A Tower’s Worth of History

        Today was the Tower of London. It was full of history as you’d expect, complete with some really odd parts. As our tour guide proudly informed us, not just anyone can take you around this particular historic site: to be a tour guide, one must complete over 20 years of unblemished service in the British military. Our old soldier did a good job showing us around, mixing in dry humor with explanations of sights. Ravens 2-3 times as big as you’d think a raven should be roamed with signs proclaiming “Ravens may bite!” Our guide explained that they’re fed meat and are the same type of bird that have been around the tower for hundreds of years. Their current diet’s definitely better than the old one of corpses that were thrown from the Tower’s cells into the River Thames… definitely didn’t get anywhere near these scary birds. I liked how the English of centuries ago managed to display their torture devices without receiving blame for them: items were placed in a museum and said to have been stolen from Spanish ships, even though they were fresh from use in English prisons. The crown jewels were obscenely expensive-looking, embossed with ridiculously many diamonds. I liked the English solution to tourists gaping at the fanciest of the jewels for too long: a moving sidewalk ensures that stunned sightseers don’t cause too much congestion.
        Seeing the tower and its gaudy towers raises a lot of questions. Why keep a monument to kings like Louis VII having such power that they could just kill their innocent wives?
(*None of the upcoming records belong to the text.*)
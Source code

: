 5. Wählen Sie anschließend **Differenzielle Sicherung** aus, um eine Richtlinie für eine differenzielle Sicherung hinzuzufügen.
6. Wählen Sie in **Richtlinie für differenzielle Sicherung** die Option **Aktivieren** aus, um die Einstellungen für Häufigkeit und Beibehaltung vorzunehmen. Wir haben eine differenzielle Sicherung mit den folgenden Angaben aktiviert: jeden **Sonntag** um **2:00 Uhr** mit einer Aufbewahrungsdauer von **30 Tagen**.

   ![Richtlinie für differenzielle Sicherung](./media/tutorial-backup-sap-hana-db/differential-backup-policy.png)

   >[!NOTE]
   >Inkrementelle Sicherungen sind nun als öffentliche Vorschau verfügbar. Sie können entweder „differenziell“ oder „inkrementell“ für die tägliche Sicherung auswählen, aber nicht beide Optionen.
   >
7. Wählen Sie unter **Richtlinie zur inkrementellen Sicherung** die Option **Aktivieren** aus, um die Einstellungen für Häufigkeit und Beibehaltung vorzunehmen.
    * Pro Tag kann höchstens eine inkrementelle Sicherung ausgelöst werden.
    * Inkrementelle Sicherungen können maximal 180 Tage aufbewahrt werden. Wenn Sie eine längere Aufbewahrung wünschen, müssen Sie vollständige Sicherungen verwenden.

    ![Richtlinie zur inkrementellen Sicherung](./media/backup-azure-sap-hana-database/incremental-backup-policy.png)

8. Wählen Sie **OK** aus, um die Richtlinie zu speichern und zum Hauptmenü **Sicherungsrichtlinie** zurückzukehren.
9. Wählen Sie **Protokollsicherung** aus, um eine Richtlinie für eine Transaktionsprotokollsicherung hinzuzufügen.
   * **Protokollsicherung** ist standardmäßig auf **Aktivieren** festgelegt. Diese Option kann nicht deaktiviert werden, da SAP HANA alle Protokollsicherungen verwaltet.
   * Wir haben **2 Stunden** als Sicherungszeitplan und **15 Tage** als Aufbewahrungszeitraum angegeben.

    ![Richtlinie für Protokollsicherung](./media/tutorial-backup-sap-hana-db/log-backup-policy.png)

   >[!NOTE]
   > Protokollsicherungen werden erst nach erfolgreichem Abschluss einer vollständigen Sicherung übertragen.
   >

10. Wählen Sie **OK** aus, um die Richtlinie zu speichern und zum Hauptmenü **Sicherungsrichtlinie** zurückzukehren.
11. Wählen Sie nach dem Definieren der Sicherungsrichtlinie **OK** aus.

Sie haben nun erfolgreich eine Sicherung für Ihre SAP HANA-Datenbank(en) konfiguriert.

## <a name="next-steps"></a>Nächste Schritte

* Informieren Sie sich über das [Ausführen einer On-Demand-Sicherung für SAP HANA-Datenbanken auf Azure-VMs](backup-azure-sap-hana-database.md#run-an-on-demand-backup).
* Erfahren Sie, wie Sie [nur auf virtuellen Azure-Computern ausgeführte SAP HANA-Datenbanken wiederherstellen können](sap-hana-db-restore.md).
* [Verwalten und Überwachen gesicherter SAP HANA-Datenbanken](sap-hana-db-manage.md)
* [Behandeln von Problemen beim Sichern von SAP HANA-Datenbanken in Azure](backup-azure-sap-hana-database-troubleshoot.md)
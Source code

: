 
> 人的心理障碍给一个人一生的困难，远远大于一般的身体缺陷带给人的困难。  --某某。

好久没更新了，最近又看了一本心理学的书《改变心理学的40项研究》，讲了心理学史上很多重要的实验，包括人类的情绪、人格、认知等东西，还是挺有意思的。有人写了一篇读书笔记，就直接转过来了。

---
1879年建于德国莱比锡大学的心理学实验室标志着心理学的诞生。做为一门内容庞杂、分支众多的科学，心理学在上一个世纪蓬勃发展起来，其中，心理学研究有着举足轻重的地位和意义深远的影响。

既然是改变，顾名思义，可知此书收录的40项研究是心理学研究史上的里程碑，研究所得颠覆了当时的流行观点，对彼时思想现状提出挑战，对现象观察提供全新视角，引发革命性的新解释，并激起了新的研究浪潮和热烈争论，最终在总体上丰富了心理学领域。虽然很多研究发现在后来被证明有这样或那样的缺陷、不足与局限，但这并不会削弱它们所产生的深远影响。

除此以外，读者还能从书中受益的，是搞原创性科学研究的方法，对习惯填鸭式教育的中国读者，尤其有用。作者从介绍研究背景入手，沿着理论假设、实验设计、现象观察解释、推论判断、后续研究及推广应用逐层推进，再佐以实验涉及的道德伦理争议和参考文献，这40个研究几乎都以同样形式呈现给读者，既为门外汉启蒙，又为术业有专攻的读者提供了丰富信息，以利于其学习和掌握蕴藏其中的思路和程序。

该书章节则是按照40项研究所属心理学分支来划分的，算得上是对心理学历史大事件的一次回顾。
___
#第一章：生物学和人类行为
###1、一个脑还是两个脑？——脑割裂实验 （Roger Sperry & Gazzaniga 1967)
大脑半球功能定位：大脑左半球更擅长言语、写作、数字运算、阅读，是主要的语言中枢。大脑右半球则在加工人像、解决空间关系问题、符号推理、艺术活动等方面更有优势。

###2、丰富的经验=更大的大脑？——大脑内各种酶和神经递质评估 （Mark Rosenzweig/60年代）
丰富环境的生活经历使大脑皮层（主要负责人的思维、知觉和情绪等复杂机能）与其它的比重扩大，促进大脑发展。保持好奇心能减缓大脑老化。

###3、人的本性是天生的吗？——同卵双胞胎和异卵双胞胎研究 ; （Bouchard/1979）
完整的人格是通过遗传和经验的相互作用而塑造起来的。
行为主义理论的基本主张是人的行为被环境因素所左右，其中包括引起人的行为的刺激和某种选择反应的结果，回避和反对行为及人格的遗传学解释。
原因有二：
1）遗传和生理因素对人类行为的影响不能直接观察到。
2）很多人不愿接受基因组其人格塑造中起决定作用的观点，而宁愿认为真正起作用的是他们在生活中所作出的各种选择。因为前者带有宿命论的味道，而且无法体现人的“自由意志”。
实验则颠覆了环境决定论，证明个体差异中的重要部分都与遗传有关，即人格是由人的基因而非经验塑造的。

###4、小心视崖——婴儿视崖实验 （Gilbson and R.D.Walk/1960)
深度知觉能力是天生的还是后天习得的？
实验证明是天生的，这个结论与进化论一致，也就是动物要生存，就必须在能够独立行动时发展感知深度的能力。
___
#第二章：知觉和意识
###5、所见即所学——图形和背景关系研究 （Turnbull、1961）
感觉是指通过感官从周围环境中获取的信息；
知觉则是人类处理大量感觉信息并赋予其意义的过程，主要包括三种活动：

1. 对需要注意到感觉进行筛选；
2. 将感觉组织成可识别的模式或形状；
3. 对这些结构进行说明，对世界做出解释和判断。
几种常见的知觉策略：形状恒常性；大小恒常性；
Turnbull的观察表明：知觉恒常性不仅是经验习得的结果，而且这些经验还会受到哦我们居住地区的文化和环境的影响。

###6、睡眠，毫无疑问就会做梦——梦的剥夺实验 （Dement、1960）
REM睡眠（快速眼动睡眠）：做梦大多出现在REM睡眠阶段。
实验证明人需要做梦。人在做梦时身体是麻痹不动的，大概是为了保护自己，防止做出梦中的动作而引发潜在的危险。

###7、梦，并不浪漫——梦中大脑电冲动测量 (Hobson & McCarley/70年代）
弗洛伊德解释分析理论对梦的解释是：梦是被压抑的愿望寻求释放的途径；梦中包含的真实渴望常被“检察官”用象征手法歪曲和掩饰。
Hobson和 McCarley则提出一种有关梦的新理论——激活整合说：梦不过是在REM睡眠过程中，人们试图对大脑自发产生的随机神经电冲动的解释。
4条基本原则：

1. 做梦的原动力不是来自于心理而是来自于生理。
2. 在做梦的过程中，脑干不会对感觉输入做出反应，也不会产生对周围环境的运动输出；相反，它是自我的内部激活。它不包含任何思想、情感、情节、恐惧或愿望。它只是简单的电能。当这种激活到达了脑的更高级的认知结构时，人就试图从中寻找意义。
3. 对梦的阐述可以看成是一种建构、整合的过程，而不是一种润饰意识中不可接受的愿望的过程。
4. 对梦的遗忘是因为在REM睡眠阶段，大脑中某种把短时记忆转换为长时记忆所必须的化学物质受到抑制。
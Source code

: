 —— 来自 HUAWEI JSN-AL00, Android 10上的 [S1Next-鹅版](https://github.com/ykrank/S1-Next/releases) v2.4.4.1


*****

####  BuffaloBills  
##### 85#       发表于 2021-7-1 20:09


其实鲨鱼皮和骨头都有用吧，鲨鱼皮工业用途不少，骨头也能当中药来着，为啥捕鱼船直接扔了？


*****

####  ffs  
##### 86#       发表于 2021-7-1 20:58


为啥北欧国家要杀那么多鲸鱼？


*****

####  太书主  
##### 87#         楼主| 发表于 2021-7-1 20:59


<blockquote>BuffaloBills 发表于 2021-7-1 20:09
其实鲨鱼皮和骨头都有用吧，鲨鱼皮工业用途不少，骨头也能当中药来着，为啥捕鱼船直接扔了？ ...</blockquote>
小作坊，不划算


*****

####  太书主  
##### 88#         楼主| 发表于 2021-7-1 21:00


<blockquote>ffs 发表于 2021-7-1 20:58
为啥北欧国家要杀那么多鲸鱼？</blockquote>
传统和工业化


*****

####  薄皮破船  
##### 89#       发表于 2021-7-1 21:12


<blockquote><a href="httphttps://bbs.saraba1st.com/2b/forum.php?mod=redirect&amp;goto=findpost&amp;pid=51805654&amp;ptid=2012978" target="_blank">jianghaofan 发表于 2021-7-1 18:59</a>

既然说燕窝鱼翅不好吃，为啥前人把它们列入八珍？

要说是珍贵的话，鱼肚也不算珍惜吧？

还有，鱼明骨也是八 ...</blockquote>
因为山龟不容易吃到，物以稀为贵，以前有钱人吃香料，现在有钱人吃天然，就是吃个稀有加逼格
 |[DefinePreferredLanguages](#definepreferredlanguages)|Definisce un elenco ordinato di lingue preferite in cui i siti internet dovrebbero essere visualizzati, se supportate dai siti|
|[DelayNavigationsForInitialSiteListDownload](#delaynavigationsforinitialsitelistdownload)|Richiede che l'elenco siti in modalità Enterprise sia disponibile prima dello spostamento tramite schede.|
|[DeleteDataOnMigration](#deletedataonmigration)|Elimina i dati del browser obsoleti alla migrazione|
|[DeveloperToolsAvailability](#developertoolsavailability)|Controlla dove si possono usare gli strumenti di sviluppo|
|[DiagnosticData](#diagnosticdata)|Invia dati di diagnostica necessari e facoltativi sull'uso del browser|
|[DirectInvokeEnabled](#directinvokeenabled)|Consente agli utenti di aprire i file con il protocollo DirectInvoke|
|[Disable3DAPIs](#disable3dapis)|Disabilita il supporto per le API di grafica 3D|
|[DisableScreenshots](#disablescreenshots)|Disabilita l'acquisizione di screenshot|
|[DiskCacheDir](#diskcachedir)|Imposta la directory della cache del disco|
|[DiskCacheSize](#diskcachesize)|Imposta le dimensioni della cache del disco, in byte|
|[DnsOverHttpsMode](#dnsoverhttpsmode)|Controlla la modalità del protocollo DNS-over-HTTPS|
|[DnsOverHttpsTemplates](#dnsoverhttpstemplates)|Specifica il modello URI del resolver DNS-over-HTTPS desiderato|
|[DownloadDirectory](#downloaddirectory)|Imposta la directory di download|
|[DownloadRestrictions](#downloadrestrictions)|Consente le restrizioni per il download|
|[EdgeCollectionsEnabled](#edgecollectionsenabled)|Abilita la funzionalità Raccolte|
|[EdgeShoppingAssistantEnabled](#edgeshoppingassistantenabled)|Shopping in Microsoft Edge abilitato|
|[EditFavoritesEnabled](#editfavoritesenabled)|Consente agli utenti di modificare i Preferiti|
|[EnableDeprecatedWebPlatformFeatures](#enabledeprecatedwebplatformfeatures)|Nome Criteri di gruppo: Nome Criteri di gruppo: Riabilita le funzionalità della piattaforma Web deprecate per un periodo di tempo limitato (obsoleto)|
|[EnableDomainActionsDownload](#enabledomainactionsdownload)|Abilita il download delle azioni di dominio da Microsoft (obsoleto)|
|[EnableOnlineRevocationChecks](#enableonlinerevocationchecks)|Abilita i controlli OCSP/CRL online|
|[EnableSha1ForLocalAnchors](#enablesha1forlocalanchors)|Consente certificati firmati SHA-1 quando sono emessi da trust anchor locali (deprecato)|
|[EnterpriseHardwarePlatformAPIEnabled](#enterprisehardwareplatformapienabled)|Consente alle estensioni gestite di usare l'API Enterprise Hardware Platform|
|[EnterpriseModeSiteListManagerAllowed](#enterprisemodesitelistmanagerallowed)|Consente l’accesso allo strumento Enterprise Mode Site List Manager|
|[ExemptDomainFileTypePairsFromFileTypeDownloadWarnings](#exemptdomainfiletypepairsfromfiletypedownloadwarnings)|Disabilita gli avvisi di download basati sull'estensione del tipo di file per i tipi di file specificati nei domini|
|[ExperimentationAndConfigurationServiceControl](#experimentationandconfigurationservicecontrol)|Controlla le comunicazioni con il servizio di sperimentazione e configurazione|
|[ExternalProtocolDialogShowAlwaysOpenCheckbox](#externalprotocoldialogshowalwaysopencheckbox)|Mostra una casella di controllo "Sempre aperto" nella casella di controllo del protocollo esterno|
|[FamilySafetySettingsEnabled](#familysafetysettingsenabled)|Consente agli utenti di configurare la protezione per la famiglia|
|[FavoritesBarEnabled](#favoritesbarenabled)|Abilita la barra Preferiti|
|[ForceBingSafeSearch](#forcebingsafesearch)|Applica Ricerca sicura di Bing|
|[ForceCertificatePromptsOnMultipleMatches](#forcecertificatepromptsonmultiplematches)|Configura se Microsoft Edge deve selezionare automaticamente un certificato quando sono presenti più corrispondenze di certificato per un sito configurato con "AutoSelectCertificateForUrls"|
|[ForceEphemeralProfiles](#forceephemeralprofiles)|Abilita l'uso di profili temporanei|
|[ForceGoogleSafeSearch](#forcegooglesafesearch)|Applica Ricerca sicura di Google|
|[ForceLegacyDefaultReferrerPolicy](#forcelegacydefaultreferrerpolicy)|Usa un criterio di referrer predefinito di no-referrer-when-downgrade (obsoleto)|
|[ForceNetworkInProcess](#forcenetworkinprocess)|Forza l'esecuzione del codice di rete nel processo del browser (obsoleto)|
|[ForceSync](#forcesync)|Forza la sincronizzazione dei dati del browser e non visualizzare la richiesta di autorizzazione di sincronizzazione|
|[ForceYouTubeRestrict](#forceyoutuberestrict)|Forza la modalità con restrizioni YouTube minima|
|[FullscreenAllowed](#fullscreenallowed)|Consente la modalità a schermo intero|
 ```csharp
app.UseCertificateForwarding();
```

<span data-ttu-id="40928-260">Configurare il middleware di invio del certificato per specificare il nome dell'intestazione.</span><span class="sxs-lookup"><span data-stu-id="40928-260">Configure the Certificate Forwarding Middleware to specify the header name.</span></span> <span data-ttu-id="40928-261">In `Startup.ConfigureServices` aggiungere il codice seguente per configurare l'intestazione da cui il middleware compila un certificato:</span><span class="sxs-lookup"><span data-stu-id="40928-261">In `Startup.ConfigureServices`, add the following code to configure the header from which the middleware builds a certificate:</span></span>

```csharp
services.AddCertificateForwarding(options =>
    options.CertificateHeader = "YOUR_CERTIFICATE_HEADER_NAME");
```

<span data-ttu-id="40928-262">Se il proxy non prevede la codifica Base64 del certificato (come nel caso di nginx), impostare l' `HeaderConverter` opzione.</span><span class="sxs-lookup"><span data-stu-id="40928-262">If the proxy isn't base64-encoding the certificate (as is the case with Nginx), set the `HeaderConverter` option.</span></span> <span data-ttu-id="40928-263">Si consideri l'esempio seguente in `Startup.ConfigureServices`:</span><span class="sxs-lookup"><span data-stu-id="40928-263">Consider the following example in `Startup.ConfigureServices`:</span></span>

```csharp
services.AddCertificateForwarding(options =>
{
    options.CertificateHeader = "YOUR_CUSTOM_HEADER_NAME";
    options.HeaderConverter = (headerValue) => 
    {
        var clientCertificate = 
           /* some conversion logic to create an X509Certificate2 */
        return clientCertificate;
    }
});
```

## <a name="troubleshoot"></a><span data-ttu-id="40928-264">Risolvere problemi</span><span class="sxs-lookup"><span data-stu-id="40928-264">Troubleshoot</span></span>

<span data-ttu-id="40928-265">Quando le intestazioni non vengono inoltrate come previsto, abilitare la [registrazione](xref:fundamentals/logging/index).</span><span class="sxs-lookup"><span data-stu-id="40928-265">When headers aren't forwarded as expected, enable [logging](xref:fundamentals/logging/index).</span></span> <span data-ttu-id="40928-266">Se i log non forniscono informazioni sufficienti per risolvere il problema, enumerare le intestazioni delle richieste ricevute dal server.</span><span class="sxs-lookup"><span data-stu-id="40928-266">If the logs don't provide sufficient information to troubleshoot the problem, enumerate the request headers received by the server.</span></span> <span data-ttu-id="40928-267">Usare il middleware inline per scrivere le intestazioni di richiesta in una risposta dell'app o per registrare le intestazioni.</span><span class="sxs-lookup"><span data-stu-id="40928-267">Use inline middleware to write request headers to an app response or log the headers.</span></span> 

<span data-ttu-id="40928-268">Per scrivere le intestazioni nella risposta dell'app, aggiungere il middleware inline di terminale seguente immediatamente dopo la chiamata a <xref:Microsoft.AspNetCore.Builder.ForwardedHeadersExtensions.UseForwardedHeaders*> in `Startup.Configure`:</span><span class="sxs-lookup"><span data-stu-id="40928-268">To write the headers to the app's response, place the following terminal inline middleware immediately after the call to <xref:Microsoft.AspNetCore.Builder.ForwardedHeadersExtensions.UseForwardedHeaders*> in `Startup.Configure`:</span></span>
Why not sell even just one of the crown jewels, generating enough money to finance hundreds if not thousands of college scholarships? Why is a chopping block on which countless innocents lost their heads on display in a museum and not something hidden out of a national sense of shame? My guess is simply that it’s history. Regardless of how corrupt kings were and what travesties the past holds, it’s still something people are proud of, having played an important role in shaping the England of today. Besides, artifacts with bloody stories behind them are a great way to get tourists to spend wads of cash at your 3 different gift shops.